Fayetteville's Wilson Park goes to the goats

City to experiment with new technique for invasive plant removal

Courtesy photo/GREEDY GOATS OF NORTHWEST ARKANSAS
Courtesy photo/GREEDY GOATS OF NORTHWEST ARKANSAS

FAYETTEVILLE -- A herd of goats will start clearing invasive plant species in Wilson Park next week.

No kidding.

Web Watch

Greedy Goats of Northwest Arkansas

www.greedygoats.com

At A Glance

The following invasive plant species can be found throughout Northwest Arkansas:

• Bradford and Callery pears: Deciduous trees with white, five-petaled flowers

• Bush honeysuckle: Shrub featuring braided bark, pairs of sweet-smelling, white or yellow trumpet-shaped flowers and red berries

• Chinese and European privet: Semi-evergreen to evergreen bushes with dark blue to black berries

• English ivy: Evergreen climbing vine featuring dark green leaves with white veins

• Kudzu: Semi-woody climbing vine with three broad leaflets

• Multiflora rose: Thorny, perennial shrub with clusters of white to pink flowers

• Winter creeper: Perennial vine with dark green, oval, slightly toothed leaves

Sources: U.S. National Park Service, Fayetteville Natural Heritage Association, Fayetteville in Bloom and Washington County Extension Service

The goats' first day on the job is Tuesday.

Connie Rieper-Estes, owner of Greedy Goats of Northwest Arkansas, plans to release a dozen boer and nubian goats onto an overgrown hill in the southwest corner of the park.

The bovids will spend seven hours a day for up to two weeks nibbling on noxious plants such as poison ivy, privet and bush honeysuckle.

"We've been doing invasive species management and habitat restoration in our parks for many years," Kristina Jones, volunteer and community programs coordinator for the Parks and Recreation Department, said Friday. "As we gain more park lands, it's just going to take more effort and innovative ways to manage the spread of these plants."

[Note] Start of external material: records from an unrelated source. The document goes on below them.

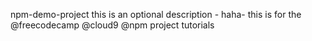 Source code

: npm-demo-project
this is an optional description - haha- this is for the @freecodecamp @cloud9 @npm project tutorials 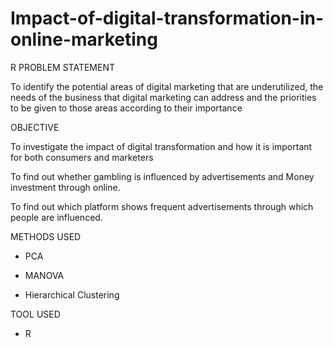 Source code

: # Impact-of-digital-transformation-in-online-marketing
R
PROBLEM STATEMENT

To identify the potential areas of digital marketing that are underutilized, the needs of the business that digital marketing can address and the priorities to be given to those areas according to their importance

OBJECTIVE

To investigate the impact of digital transformation and how it is important for both consumers and marketers

To find out whether gambling is influenced by advertisements and Money investment through online.

To find out which platform shows frequent advertisements through which people are influenced.

METHODS USED

* PCA 

* MANOVA

* Hierarchical Clustering

TOOL USED

* R 
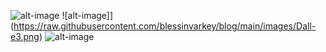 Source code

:![alt-image](https://raw.githubusercontent.com/blessinvarkey/blog/main/images/Dall-e1.png)
![alt-image]](https://raw.githubusercontent.com/blessinvarkey/blog/main/images/Dall-e3.png)
![alt-image](https://raw.githubusercontent.com/blessinvarkey/blog/main/images/Dalle2.png)
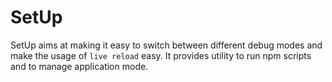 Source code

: # SetUp

SetUp aims at making it easy to switch between different debug modes and make the usage of `live reload` easy. It provides utility to run npm scripts and to manage application mode. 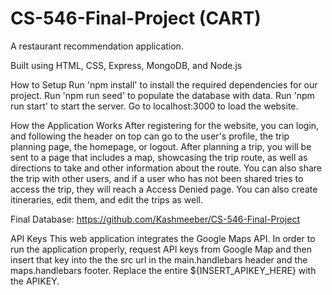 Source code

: # CS-546-Final-Project (CART)
A restaurant recommendation application.

Built using HTML, CSS, Express, MongoDB, and Node.js

How to Setup
Run 'npm install' to install the required dependencies for our project.
Run 'npm run seed' to populate the database with data.
Run 'npm run start' to start the server.
Go to localhost:3000 to load the website.

How the Application Works
After registering for the website, you can login, and following the header on top can go to the user's profile, the trip planning page, the homepage, or logout. After planning a trip, you will be sent to a page that includes a map, showcasing the trip route, as well as directions to take and other information about the route. You can also share the trip with other users, and if a user who has not been shared tries to access the trip, they will reach a Access Denied page. You can also create itineraries, edit them, and edit the trips as well.

Final Database: https://github.com/Kashmeeber/CS-546-Final-Project

API Keys
This web application integrates the Google Maps API. In order to run the application properly, request API keys from Google Map and then insert that key into the the src url in the main.handlebars header and the maps.handlebars footer. Replace the entire ${INSERT_APIKEY_HERE} with the APIKEY.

Volunteers typically have used loppers and chain saws to cut down invasive plants, then painted the stumps with a glyphosate herbicide, such as Roundup.

Jones said the goats provide a more eco-friendly alternative. They can access dense thickets of plants without getting poison ivy or disturbing soil and causing erosion like humans and machinery might.

"Goats are better than poison," Rieper-Estes said. "They take a little bit longer, but, if you're really green and eco-conscious, goats are the way to go.

"They are the happiest yard crew you'll ever see," she added.

Fayetteville isn't the first place goats have been used for vegetation control.

The Boston Parks and Recreation Department deployed a herd in historic Hyde Park this year. Goats, sheep and a llama attacked unwanted vegetation at O'Hare International Airport in Chicago. And goats have been munching kudzu in Knoxville, Tenn., for years.

"Kudzu, especially, it grows with sunlight, so, if you eat all the leaves, then you're basically shrinking the root ball," Chad Weth, deputy director of the Knoxville Public Services Department, said Friday. "The more you bring the goats back, the more that root ball shrinks, until you hopefully get it down to nothing.

"It's very effective, but, just like herbicides, it has to be a continual treatment, potentially multiple summers if you really want to get it completely eradicated."

The Knoxville goats were seasonal labor at first -- paid for with a grant from the organization Keep Knoxville Beautiful. This year, the city received money through its annual operating budget for "invasive abatement."

"Some of it's for spraying. Some of it's for goats," Weth said.

Greedy Goats of Northwest Arkansas is volunteering its services in Wilson Park through the city's adopt-a-park program.

"We're hoping the park likes it and would like to hire us in the future," Rieper-Estes said.

The goats will be contained in an electric fence, and Rieper-Estes or her husband, Jason, will be on-site at all times to prevent the animals from getting loose.

The public is welcome to come watch the goats work.

Peter Nierengarten, Fayetteville sustainability and resilience director, said goats could be included in a plan for combating invasive plant species that's being developed.

"We're trying to take a broad look at ... beating back the invasive species we have currently and preventing the spread of new ones."

The invasive species removal plan is due by the end of the year.